Voyager I’s message to the stars◦– returned in kind.
Edible sunlight.
The Lowest Heaven collects seventeen astonishing, never-before-published stories from award-winning authors and provocative new literary voices, each inspired by a body in the solar system, and features extraordinary images drawn from the archives of the Royal Observatory Greenwich.
Contributors include Sophia McDougall, Alastair Reynolds, Archie Black, Maria Dahvana Headley, Adam Roberts, Simon Morden, E. J. Swift, Jon Courtenay Grimwood, Mark Charan Newton, Kaaron Warren, Lavie Tidhar, Esther Saxey, David Bryher, S. L. Grey, Kameron Hurley, Matt Jones and James Smythe. The Lowest Heaven is introduced by Dr. Marek Kukula, Public Astronomer at the Royal Observatory, with a cover designed by award-winning artist Joey Hi-Fi.
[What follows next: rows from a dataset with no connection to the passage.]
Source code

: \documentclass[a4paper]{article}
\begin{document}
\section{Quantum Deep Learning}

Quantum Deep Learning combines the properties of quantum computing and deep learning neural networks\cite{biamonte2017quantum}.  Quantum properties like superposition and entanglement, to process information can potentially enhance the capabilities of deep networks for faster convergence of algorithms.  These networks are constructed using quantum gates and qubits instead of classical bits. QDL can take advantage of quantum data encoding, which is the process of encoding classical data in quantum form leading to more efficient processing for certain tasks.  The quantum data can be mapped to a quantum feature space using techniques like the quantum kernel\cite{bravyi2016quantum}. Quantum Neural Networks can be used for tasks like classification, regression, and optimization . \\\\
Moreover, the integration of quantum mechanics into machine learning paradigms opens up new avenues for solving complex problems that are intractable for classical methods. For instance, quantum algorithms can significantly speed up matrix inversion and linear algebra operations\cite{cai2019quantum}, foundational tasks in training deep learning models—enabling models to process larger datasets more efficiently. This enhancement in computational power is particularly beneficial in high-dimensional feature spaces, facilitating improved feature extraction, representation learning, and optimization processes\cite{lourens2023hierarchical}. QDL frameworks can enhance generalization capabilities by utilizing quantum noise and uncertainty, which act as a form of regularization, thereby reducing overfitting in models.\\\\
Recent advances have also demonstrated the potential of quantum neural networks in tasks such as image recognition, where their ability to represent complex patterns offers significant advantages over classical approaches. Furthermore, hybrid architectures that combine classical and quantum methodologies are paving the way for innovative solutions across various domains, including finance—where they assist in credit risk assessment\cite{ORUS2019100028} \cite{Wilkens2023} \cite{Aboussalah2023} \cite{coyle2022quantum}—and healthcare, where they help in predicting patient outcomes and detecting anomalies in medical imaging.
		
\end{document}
Contains Sophia McDougall’s “Golden Apple”, a finalist for the British Fantasy Awards, E. J. Swift’s “Saga’s Children”, a finalist for the BSFA and Kaaron Warren’s “Air, Water and the Grove”, finalist for the Ditmar and winner of the Aurealis Awards.
This is the solar system as you’ve never seen it before.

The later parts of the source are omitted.